Thursday, May 15, 2014

Rule Writing Tip: Cross Referencing



I discovered the importance of cross referencing while running a blind play test of a game for a fellow designer.

What do I mean by cross referencing?

If you are undertaking an action that has a constraint on it elsewhere in the rulebook, you need to cross reference the section that talks about the constraint while you explain the action.  For example, imagine a board game where you are only allowed to take three action movement in a round.  This constraint is started at the very start of the rule explanation under the title Action Movement Constraint.  Now imagine you have a section of the rules on how to execute the different actions.  Say one of the actions you can do is pick an apple.  A cross reference will say that the picking an apple action counts as one of the three action movements mentioned at the start of the rule book under the heading Action Movement Constraint.  If there was no mention in the section that picking an apple cost one of your three actions in the pick the apple section, then there is no cross reference.

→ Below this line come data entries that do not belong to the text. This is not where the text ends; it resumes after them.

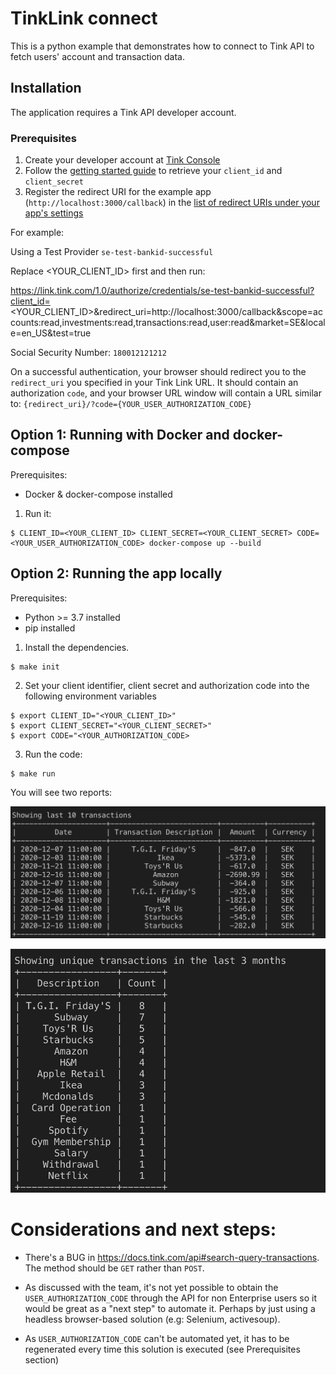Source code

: # TinkLink connect

This is a python example that demonstrates how to connect to Tink API to fetch users' account and transaction data.

## Installation

The application requires a Tink API developer account.

### Prerequisites

1. Create your developer account at [Tink Console](https://console.tink.com)
2. Follow the [getting started guide](https://docs.tink.com/resources/getting-started/set-up-your-account) to retrieve your `client_id` and `client_secret`
3. Register the redirect URI for the example app (`http://localhost:3000/callback`) in the [list of redirect URIs under your app's settings](https://console.tink.com/overview)

For example:

Using a Test Provider `se-test-bankid-successful`

Replace <YOUR_CLIENT_ID> first and then run:

https://link.tink.com/1.0/authorize/credentials/se-test-bankid-successful?client_id=<YOUR_CLIENT_ID>&redirect_uri=http://localhost:3000/callback&scope=accounts:read,investments:read,transactions:read,user:read&market=SE&locale=en_US&test=true

Social Security Number: `180012121212`

On a successful authentication, your browser should redirect you to the `redirect_uri` you specified in your Tink Link URL. It should contain an authorization `code`, and your browser URL window will contain a URL similar to: `{redirect_uri}/?code={YOUR_USER_AUTHORIZATION_CODE}`


## Option 1: Running with Docker and docker-compose

Prerequisites:
- Docker & docker-compose installed

1. Run it:

```
$ CLIENT_ID=<YOUR_CLIENT_ID> CLIENT_SECRET=<YOUR_CLIENT_SECRET> CODE=<YOUR_USER_AUTHORIZATION_CODE> docker-compose up --build
```

## Option 2: Running the app locally

Prerequisites:
- Python >= 3.7 installed
- pip installed

1. Install the dependencies.

```
$ make init
```

2. Set your client identifier, client secret and authorization code into the following environment variables

```
$ export CLIENT_ID="<YOUR_CLIENT_ID>"
$ export CLIENT_SECRET="<YOUR_CLIENT_SECRET>"
$ export CODE="<YOUR_AUTHORIZATION_CODE>
```

3. Run the code:

```
$ make run
```


You will see two reports:

![Alt text](img/transactions_limit.png "Showing last 10 transactions")

![Alt text](img/transactions_unique.png "Showing unique transactions in the last 3 months")


# Considerations and next steps:

- There's a BUG in https://docs.tink.com/api#search-query-transactions. The method should be `GET` rather than `POST`.

- As discussed with the team, it's not yet possible to obtain the `USER_AUTHORIZATION_CODE` through the API for non Enterprise users so it would be great as a "next step" to automate it. Perhaps by just using a headless browser-based solution (e.g: Selenium, activesoup).

- As `USER_AUTHORIZATION_CODE` can't be automated yet, it has to be regenerated every time this solution is executed (see Prerequisites section)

Why is cross referencing Important?

What I observed in the blind playtest is if there was no cross reference to a constraint on an action said elsewhere in the rule book, players learning the game assumed away the constraint.

Take a trucking game with a trailer component.  The trailer has little squares where you place the cargo it can carry.  Assume that the rules mention that each space can only hold one cargo in the game component section.   However, assume a page or two latter there is a section on loading the truck.  If the section on loading the truck does not cross reference the earlier mention that the truck only has room for one cargo in each space, then some players will not recall that was mentioned earlier in the rules and will be unclear on how many goods a truck can carry.

I observed in the blind playtesting that even when players were lucky enough to connect the dots without the rule being cross referenced, there was a large delay in learning the game.  The players had to pause, think, and flip back in the rule book to the section they thought they remembered had the important rule.

Cross referencing in board game rules gets rid of that down time for lucky players and prevents other players from leaving a rule out all together.